肛門疾患

良性疾患ではありますが、生活に密着した悩みを持たれる方の多い肛門疾患に対し、大腸・肛門専門外来を設けております。

肛門疾患には、内痔核(いぼ痔)・裂肛(切れ痔)・痔瘻(あな痔)をはじめ、肛門狭窄、肛門閉鎖不全、肛門ポリープ、直腸脱、肛門掻痒症、直腸肛門痛などがあります。特に3大痔疾患であるない痔核、裂肛、痔瘻はよくみる病気で、成人の3人に1人が痔の病気で悩んでいるともいわれています。また、ときどき肛門からの出血を痔だと思って放置され、直腸・肛門のがんが進行した状態でみつかる場合もあります。

肛門の悩みがある方は受診に抵抗感がある場合が多いですが、勇気を出して受診をお勧めします。また当院では治療困難な症例については、専門病院へ紹介することもあります。

まずはご気軽にご相談ください。

 

内痔核の治療方針

肛門疾患のうち最も多い疾患は内痔核です。当院では「切らずに治す痔の治療」をモットーとしております。

基本的には肛門内軟膏や内服による保存的加療を行います。また日常生活の便通も痔核の重症度に大きく関係しており、便通を整えることで痔核の改善が見込まれます。当院では便通などの日常生活改善などの指導も行っております。

上記の保存的加療で出血、脱出、痛みなどの症状改善が乏しい場合には、痔核結紮法(ゴム・バンドによる)や四段階ジオン硬化療法など患者様の体の負担が少ない治療法をまず選択します。四段階ジオン硬化療法は、手術に匹敵する治療効果があり、ジオン硬化療法の講習を受講し認定された医師が担当し安全な治療を心掛けております。

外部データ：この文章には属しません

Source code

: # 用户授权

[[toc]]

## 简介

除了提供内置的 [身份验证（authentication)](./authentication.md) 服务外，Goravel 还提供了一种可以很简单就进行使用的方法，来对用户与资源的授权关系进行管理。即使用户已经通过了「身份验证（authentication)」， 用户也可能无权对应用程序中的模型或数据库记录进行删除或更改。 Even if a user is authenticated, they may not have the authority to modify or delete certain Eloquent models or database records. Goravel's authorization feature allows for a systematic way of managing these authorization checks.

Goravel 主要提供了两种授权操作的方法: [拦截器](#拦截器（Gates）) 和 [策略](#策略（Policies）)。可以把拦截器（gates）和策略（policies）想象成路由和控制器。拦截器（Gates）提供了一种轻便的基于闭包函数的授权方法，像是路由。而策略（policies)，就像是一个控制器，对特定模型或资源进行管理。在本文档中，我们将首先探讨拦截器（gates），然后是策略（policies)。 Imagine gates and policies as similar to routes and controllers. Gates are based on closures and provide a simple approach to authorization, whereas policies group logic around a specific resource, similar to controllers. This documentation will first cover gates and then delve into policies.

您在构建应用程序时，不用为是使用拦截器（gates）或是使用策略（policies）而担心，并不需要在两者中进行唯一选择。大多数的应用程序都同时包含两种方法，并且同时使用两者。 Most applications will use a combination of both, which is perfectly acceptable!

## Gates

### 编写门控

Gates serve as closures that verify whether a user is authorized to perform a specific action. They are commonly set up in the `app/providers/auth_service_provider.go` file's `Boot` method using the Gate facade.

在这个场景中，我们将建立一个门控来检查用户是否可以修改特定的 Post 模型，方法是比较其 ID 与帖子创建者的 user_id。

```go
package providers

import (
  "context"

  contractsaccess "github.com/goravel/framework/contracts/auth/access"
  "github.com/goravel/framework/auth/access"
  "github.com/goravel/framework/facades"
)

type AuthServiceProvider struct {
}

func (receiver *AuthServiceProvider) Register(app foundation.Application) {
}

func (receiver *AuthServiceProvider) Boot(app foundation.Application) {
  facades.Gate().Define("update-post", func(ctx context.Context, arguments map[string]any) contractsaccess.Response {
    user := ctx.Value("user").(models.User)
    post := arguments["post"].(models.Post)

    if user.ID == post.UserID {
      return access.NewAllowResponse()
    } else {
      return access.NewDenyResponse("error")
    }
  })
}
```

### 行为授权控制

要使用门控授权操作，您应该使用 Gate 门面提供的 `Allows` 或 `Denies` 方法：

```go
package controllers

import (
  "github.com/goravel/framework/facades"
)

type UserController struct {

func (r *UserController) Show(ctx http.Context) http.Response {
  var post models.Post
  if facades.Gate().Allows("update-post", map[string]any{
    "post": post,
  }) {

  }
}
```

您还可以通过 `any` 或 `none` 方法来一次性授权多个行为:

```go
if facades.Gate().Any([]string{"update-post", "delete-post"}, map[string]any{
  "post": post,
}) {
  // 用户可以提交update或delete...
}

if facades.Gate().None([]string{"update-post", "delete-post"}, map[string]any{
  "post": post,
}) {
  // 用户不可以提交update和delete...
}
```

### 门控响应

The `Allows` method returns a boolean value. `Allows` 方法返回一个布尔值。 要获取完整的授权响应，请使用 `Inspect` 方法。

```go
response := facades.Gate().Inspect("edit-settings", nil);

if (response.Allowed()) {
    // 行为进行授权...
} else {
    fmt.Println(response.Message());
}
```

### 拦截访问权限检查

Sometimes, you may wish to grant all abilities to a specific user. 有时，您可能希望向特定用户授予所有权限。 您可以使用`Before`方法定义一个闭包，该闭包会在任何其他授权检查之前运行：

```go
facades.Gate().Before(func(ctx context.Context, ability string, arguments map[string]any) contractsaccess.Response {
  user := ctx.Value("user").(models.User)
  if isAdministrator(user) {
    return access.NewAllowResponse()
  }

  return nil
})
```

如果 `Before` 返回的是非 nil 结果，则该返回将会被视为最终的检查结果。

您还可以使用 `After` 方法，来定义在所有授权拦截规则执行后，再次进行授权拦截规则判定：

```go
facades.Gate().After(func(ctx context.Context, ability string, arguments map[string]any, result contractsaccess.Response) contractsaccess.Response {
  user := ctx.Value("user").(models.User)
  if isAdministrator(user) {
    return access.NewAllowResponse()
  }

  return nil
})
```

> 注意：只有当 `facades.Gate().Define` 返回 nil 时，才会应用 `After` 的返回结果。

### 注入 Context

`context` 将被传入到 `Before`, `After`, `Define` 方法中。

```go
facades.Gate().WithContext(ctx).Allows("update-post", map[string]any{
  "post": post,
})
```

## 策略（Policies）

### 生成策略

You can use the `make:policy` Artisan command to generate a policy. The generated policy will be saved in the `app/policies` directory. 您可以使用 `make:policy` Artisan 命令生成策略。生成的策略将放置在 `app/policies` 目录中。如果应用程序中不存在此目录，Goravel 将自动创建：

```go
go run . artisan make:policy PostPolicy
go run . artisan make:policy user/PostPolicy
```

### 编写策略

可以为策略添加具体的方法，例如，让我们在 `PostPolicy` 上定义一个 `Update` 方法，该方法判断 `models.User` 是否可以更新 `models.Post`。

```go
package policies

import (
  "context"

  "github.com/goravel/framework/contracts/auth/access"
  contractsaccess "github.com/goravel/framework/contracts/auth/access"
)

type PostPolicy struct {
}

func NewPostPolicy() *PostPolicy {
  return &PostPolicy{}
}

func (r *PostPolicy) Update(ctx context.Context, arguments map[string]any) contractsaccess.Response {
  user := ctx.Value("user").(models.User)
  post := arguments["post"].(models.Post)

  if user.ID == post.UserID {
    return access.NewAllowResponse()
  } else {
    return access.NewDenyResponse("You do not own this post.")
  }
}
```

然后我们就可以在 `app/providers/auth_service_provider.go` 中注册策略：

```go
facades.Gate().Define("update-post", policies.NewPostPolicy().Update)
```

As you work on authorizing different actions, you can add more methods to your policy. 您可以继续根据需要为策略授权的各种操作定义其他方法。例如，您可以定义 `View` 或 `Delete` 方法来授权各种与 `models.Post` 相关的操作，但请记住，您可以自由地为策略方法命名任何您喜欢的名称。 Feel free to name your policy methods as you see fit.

これらの治療で根治が難しい症例には、安全な局所麻酔での日帰手術(結紮切除術)を致しております。

 

肛門周囲膿瘍・痔瘻の治療方針

直腸と肛門の境目の小さなくぼみから大腸菌などが入り込み、直腸と肛門の周囲が化膿したものを肛門周囲膿瘍といいます。膿瘍(膿のたまり)が切開されるか、あるいは自然に破れたりすると膿が出て直腸、肛門とつながった膿みの管ができます。これを痔瘻といいます。また、進行すると肛門の周りが腫れて激痛が続き高熱を伴う場合があります。肛門周囲膿瘍は、重症化する場合もありますので、早めに排膿する必要があります。

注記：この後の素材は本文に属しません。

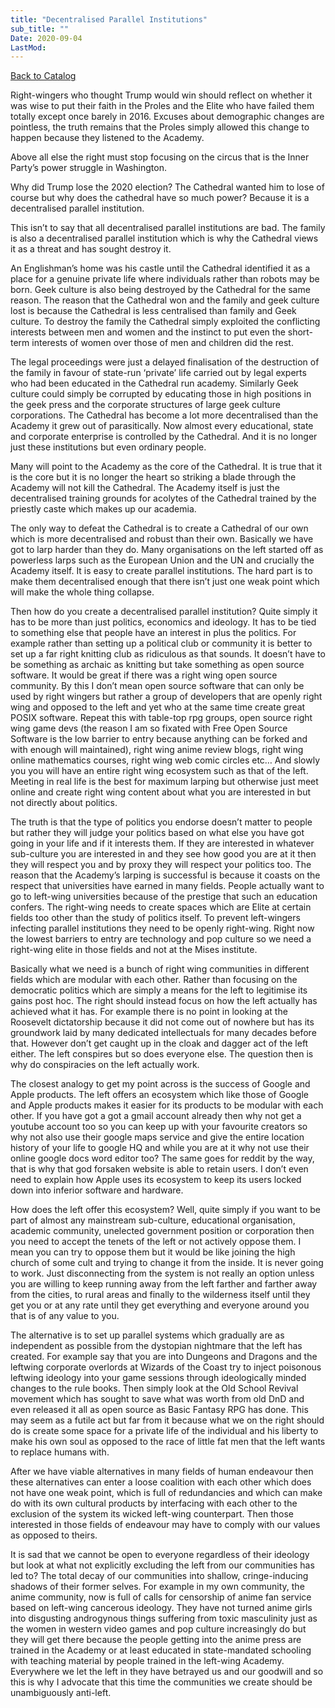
 ```yaml
---
title: "Decentralised Parallel Institutions"
sub_title: ""
Date: 2020-09-04
LastMod:
---
```


[Back to Catalog](https://otaking.xyz/index.html)

Right-wingers who thought Trump would win should reflect on whether it was wise to put their faith in the Proles and the Elite who have failed them totally except once barely in 2016. Excuses about demographic changes are pointless, the truth remains that the Proles simply allowed this change to happen because they listened to the Academy.

Above all else the right must stop focusing on the circus that is the Inner Party’s power struggle in Washington.

Why did Trump lose the 2020 election? The Cathedral wanted him to lose of course but why does the cathedral have so much power? Because it is a decentralised parallel institution.

This isn’t to say that all decentralised parallel institutions are bad. The family is also a decentralised parallel institution which is why the Cathedral views it as a threat and has sought destroy it.

An Englishman’s home was his castle until the Cathedral identified it as a place for a genuine private life where individuals rather than robots may be born. Geek culture is also being destroyed by the Cathedral for the same reason. The reason that the Cathedral won and the family and geek culture lost is because the Cathedral is less centralised than family and Geek culture. To destroy the family the Cathedral simply exploited the conflicting interests between men and women and the instinct to put even the short-term interests of women over those of men and children did the rest.

The legal proceedings were just a delayed finalisation of the destruction of the family in favour of state-run ‘private’ life carried out by legal experts who had been educated in the Cathedral run academy. Similarly Geek culture could simply be corrupted by educating those in high positions in the geek press and the corporate structures of large geek culture corporations. The Cathedral has become a lot more decentralised than the Academy it grew out of parasitically. Now almost every educational, state and corporate enterprise is controlled by the Cathedral. And it is no longer just these institutions but even ordinary people.

Many will point to the Academy as the core of the Cathedral. It is true that it is the core but it is no longer the heart so striking a blade through the Academy will not kill the Cathedral. The Academy itself is just the decentralised training grounds for acolytes of the Cathedral trained by the priestly caste which makes up our academia.

The only way to defeat the Cathedral is to create a Cathedral of our own which is more decentralised and robust than their own. Basically we have got to larp harder than they do. Many organisations on the left started off as powerless larps such as the European Union and the UN and crucially the Academy itself. It is easy to create parallel institutions. The hard part is to make them decentralised enough that there isn’t just one weak point which will make the whole thing collapse.

Then how do you create a decentralised parallel institution? Quite simply it has to be more than just politics, economics and ideology. It has to be tied to something else that people have an interest in plus the politics. For example rather than setting up a political club or community it is better to set up a far right knitting club as ridiculous as that sounds. It doesn’t have to be something as archaic as knitting but take something as open source software. It would be great if there was a right wing open source community. By this I don’t mean open source software that can only be used by right wingers but rather a group of developers that are openly right wing and opposed to the left and yet who at the same time create great POSIX software. Repeat this with table-top rpg groups, open source right wing game devs (the reason I am so fixated with Free Open Source Software is the low barrier to entry because anything can be forked and with enough will maintained), right wing anime review blogs, right wing online mathematics courses, right wing web comic circles etc… And slowly you you will have an entire right wing ecosystem such as that of the left. Meeting in real life is the best for maximum larping but otherwise just meet online and create right wing content about what you are interested in but not directly about politics.

The truth is that the type of politics you endorse doesn’t matter to people but rather they will judge your politics based on what else you have got going in your life and if it interests them. If they are interested in whatever sub-culture you are interested in and they see how good you are at it then they will respect you and by proxy they will respect your politics too. The reason that the Academy’s larping is successful is because it coasts on the respect that universities have earned in many fields. People actually want to go to left-wing universities because of the prestige that such an education confers. The right-wing needs to create spaces which are Elite at certain fields too other than the study of politics itself. To prevent left-wingers infecting parallel institutions they need to be openly right-wing. Right now the lowest barriers to entry are technology and pop culture so we need a right-wing elite in those fields and not at the Mises institute.

Basically what we need is a bunch of right wing communities in different fields which are modular with each other. Rather than focusing on the democratic politics which are simply a means for the left to legitimise its gains post hoc. The right should instead focus on how the left actually has achieved what it has. For example there is no point in looking at the Roosevelt dictatorship because it did not come out of nowhere but has its groundwork laid by many dedicated intellectuals for many decades before that. However don’t get caught up in the cloak and dagger act of the left either. The left conspires but so does everyone else. The question then is why do conspiracies on the left actually work.

The closest analogy to get my point across is the success of Google and Apple products. The left offers an ecosystem which like those of Google and Apple products makes it easier for its products to be modular with each other. If you have got a got a gmail account already then why not get a youtube account too so you can keep up with your favourite creators so why not also use their google maps service and give the entire location history of your life to google HQ and while you are at it why not use their online google docs word editor too? The same goes for reddit by the way, that is why that god forsaken website is able to retain users. I don’t even need to explain how Apple uses its ecosystem to keep its users locked down into inferior software and hardware.

How does the left offer this ecosystem? Well, quite simply if you want to be part of almost any mainstream sub-culture, educational organisation, academic community, unelected government position or corporation then you need to accept the tenets of the left or not actively oppose them. I mean you can try to oppose them but it would be like joining the high church of some cult and trying to change it from the inside. It is never going to work. Just disconnecting from the system is not really an option unless you are willing to keep running away from the left farther and farther away from the cities, to rural areas and finally to the wilderness itself until they get you or at any rate until they get everything and everyone around you that is of any value to you.

The alternative is to set up parallel systems which gradually are as independent as possible from the dystopian nightmare that the left has created. For example say that you are into Dungeons and Dragons and the leftwing corporate overlords at Wizards of the Coast try to inject poisonous leftwing ideology into your game sessions through ideologically minded changes to the rule books. Then simply look at the Old School Revival movement which has sought to save what was worth from old DnD and even released it all as open source as Basic Fantasy RPG has done. This may seem as a futile act but far from it because what we on the right should do is create some space for a private life of the individual and his liberty to make his own soul as opposed to the race of little fat men that the left wants to replace humans with.

After we have viable alternatives in many fields of human endeavour then these alternatives can enter a loose coalition with each other which does not have one weak point, which is full of redundancies and which can make do with its own cultural products by interfacing with each other to the exclusion of the system its wicked left-wing counterpart. Then those interested in those fields of endeavour may have to comply with our values as opposed to theirs.

It is sad that we cannot be open to everyone regardless of their ideology but look at what not explicitly excluding the left from our communities has led to? The total decay of our communities into shallow, cringe-inducing shadows of their former selves. For example in my own community, the anime community, now is full of calls for censorship of anime fan service based on left-wing cancerous ideology. They have not turned anime girls into disgusting androgynous things suffering from toxic masculinity just as the women in western video games and pop culture increasingly do but they will get there because the people getting into the anime press are trained in the Academy or at least educated in state-mandated schooling with teaching material by people trained in the left-wing Academy. Everywhere we let the left in they have betrayed us and our goodwill and so this is why I advocate that this time the communities we create should be unambiguously anti-left.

また、肛門周囲膿瘍で症状がいったん改善した場合でも2人に1人ぐらいの方が痔瘻となります。痔瘻となった場合には自然治癒は難しく、手術治療(痔瘻根治術)の適応となります。当院では局所麻酔による後遺症の残らない安全な術式での日帰り手術をしております。また、若い方が難治性の痔瘻で悩んでいる場合にはクローン病という特殊な腸の病気を合併していることもありますのでご相談下さい。